O consultor de relações governamentais do Congresso Gabriel Borges avalia que o problema de calendário do governo Bolsonaro ocorreu devido às dificuldades de articulação e coordenação política de seus ministros.
“Não existiu uma estratégia. Eles diziam que não iam fazer ‘toma lá dá cá’, mas também não elaboraram uma outra proposta para fazer com que essa verba chegasse onde precisava chegar”, destacou.
Apenas no fim de março, Bolsonaro começou a liberar R$ 1 bilhão em emendas, como uma sinalização aos parlamentares, como parte da negociação da reforma da Previdência. O Planalto já identificou, porém, que há outros R$ 2 bilhões prontos para serem liberados. Nesta quinta (11/4), o presidente prometeu autorizar recursos de emendas parlamentares individuais para prefeituras que estavam impedidas de receber os repasses por causa de dívidas com a União.
Com essa demora em agir, o assunto acabou sendo pautado pelo Congresso Nacional.
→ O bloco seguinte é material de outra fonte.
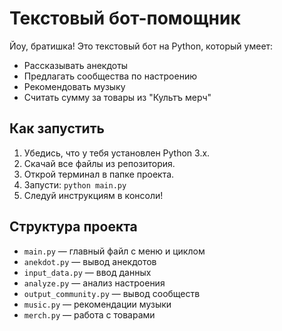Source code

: # Текстовый бот-помощник

Йоу, братишка! Это текстовый бот на Python, который умеет:
- Рассказывать анекдоты
- Предлагать сообщества по настроению
- Рекомендовать музыку
- Считать сумму за товары из "Культъ мерч"

## Как запустить
1. Убедись, что у тебя установлен Python 3.x.
2. Скачай все файлы из репозитория.
3. Открой терминал в папке проекта.
4. Запусти: `python main.py`
5. Следуй инструкциям в консоли!

## Структура проекта
- `main.py` — главный файл с меню и циклом
- `anekdot.py` — вывод анекдотов
- `input_data.py` — ввод данных
- `analyze.py` — анализ настроения
- `output_community.py` — вывод сообществ
- `music.py` — рекомендации музыки
- `merch.py` — работа с товарами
Só nessas duas últimas semanas, o Senado aprovou dois projetos sobre o assunto: a PEC do Orçamento Impositivo, que busca obrigar o governo federal a liberar a verba de emendas parlamentares de bancada para ações previstas no Orçamento; e a PEC 61/2015, que permite a transferência direta de recursos federais para estados e municípios, por meio de emendas individuais. As duas propostas ainda precisam ser aprovadas pela Câmara dos Deputados.